*Supplied material*
____________

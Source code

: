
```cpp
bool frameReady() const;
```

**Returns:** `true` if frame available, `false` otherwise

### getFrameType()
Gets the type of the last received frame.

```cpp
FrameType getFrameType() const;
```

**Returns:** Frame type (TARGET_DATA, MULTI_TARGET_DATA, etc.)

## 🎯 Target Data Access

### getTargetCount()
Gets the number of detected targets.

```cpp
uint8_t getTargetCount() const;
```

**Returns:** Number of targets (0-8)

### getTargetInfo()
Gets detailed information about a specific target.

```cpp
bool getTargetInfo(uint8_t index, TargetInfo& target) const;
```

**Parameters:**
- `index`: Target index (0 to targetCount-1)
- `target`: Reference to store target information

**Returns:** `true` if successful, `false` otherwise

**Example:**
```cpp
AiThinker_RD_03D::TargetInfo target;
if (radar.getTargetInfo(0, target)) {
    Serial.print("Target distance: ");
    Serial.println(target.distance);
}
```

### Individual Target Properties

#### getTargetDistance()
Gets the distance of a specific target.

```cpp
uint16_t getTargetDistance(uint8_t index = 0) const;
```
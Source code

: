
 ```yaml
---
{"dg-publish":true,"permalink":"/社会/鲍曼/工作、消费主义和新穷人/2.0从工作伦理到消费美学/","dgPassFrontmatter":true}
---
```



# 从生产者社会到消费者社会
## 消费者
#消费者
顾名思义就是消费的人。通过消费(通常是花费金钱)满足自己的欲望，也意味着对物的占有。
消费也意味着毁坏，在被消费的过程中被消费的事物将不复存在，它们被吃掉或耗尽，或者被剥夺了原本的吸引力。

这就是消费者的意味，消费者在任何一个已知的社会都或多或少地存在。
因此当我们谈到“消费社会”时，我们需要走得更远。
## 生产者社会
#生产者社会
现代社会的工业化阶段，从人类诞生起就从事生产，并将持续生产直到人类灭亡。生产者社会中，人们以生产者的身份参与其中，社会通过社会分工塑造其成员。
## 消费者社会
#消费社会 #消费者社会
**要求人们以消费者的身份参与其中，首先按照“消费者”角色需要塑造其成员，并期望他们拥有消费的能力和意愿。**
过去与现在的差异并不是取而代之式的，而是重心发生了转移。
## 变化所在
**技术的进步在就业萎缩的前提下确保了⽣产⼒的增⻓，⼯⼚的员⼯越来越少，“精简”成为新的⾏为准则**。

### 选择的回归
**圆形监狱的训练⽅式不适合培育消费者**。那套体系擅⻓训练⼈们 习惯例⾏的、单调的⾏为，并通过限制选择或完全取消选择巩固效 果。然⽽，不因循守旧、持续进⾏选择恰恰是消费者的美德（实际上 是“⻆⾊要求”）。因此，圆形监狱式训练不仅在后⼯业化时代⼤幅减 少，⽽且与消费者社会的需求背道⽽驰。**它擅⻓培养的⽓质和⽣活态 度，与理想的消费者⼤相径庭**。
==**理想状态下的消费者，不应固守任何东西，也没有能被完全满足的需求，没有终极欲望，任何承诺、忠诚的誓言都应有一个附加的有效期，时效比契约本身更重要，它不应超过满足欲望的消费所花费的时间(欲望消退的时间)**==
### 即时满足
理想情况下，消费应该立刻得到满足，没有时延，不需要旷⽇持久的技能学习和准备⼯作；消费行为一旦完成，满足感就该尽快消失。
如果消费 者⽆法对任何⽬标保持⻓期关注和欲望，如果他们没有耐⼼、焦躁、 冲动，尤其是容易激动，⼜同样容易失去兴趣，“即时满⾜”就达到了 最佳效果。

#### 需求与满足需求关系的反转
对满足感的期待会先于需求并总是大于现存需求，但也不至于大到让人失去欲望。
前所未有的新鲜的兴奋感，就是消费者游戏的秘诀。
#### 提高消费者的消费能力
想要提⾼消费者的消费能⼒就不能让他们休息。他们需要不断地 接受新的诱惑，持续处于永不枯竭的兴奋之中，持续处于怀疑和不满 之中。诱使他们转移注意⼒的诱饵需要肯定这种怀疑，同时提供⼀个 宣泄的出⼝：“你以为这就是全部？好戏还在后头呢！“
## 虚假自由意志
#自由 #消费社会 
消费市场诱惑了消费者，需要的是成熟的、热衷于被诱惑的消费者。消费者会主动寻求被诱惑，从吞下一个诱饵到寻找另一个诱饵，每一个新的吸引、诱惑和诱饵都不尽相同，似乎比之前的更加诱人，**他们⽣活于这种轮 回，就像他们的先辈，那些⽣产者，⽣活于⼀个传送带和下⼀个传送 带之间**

____________

*Exercise prompt*
Return the complete material exactly as it appears.

*Solution to this task*
Source code

:
```cpp
bool frameReady() const;
```

**Returns:** `true` if frame available, `false` otherwise

### getFrameType()
Gets the type of the last received frame.

```cpp
FrameType getFrameType() const;
```

**Returns:** Frame type (TARGET_DATA, MULTI_TARGET_DATA, etc.)

## 🎯 Target Data Access

### getTargetCount()
Gets the number of detected targets.

```cpp
uint8_t getTargetCount() const;
```

**Returns:** Number of targets (0-8)

### getTargetInfo()
Gets detailed information about a specific target.

```cpp
bool getTargetInfo(uint8_t index, TargetInfo& target) const;
```

**Parameters:**
- `index`: Target index (0 to targetCount-1)
- `target`: Reference to store target information

**Returns:** `true` if successful, `false` otherwise

**Example:**
```cpp
AiThinker_RD_03D::TargetInfo target;
if (radar.getTargetInfo(0, target)) {
    Serial.print("Target distance: ");
    Serial.println(target.distance);
}
```

### Individual Target Properties

#### getTargetDistance()
Gets the distance of a specific target.

```cpp
uint16_t getTargetDistance(uint8_t index = 0) const;
```
Source code

:
 ```yaml
---
{"dg-publish":true,"permalink":"/社会/鲍曼/工作、消费主义和新穷人/2.0从工作伦理到消费美学/","dgPassFrontmatter":true}
---
```



# 从生产者社会到消费者社会
## 消费者
#消费者
顾名思义就是消费的人。通过消费(通常是花费金钱)满足自己的欲望，也意味着对物的占有。
消费也意味着毁坏，在被消费的过程中被消费的事物将不复存在，它们被吃掉或耗尽，或者被剥夺了原本的吸引力。

这就是消费者的意味，消费者在任何一个已知的社会都或多或少地存在。
因此当我们谈到“消费社会”时，我们需要走得更远。
## 生产者社会
#生产者社会
现代社会的工业化阶段，从人类诞生起就从事生产，并将持续生产直到人类灭亡。生产者社会中，人们以生产者的身份参与其中，社会通过社会分工塑造其成员。
## 消费者社会
#消费社会 #消费者社会
**要求人们以消费者的身份参与其中，首先按照“消费者”角色需要塑造其成员，并期望他们拥有消费的能力和意愿。**
过去与现在的差异并不是取而代之式的，而是重心发生了转移。
## 变化所在
**技术的进步在就业萎缩的前提下确保了⽣产⼒的增⻓，⼯⼚的员⼯越来越少，“精简”成为新的⾏为准则**。

### 选择的回归
**圆形监狱的训练⽅式不适合培育消费者**。那套体系擅⻓训练⼈们 习惯例⾏的、单调的⾏为，并通过限制选择或完全取消选择巩固效 果。然⽽，不因循守旧、持续进⾏选择恰恰是消费者的美德（实际上 是“⻆⾊要求”）。因此，圆形监狱式训练不仅在后⼯业化时代⼤幅减 少，⽽且与消费者社会的需求背道⽽驰。**它擅⻓培养的⽓质和⽣活态 度，与理想的消费者⼤相径庭**。
==**理想状态下的消费者，不应固守任何东西，也没有能被完全满足的需求，没有终极欲望，任何承诺、忠诚的誓言都应有一个附加的有效期，时效比契约本身更重要，它不应超过满足欲望的消费所花费的时间(欲望消退的时间)**==
### 即时满足
理想情况下，消费应该立刻得到满足，没有时延，不需要旷⽇持久的技能学习和准备⼯作；消费行为一旦完成，满足感就该尽快消失。
如果消费 者⽆法对任何⽬标保持⻓期关注和欲望，如果他们没有耐⼼、焦躁、 冲动，尤其是容易激动，⼜同样容易失去兴趣，“即时满⾜”就达到了 最佳效果。

#### 需求与满足需求关系的反转
对满足感的期待会先于需求并总是大于现存需求，但也不至于大到让人失去欲望。
前所未有的新鲜的兴奋感，就是消费者游戏的秘诀。
#### 提高消费者的消费能力
想要提⾼消费者的消费能⼒就不能让他们休息。他们需要不断地 接受新的诱惑，持续处于永不枯竭的兴奋之中，持续处于怀疑和不满 之中。诱使他们转移注意⼒的诱饵需要肯定这种怀疑，同时提供⼀个 宣泄的出⼝：“你以为这就是全部？好戏还在后头呢！“
## 虚假自由意志
#自由 #消费社会 
消费市场诱惑了消费者，需要的是成熟的、热衷于被诱惑的消费者。消费者会主动寻求被诱惑，从吞下一个诱饵到寻找另一个诱饵，每一个新的吸引、诱惑和诱饵都不尽相同，似乎比之前的更加诱人，**他们⽣活于这种轮 回，就像他们的先辈，那些⽣产者，⽣活于⼀个传送带和下⼀个传送 带之间**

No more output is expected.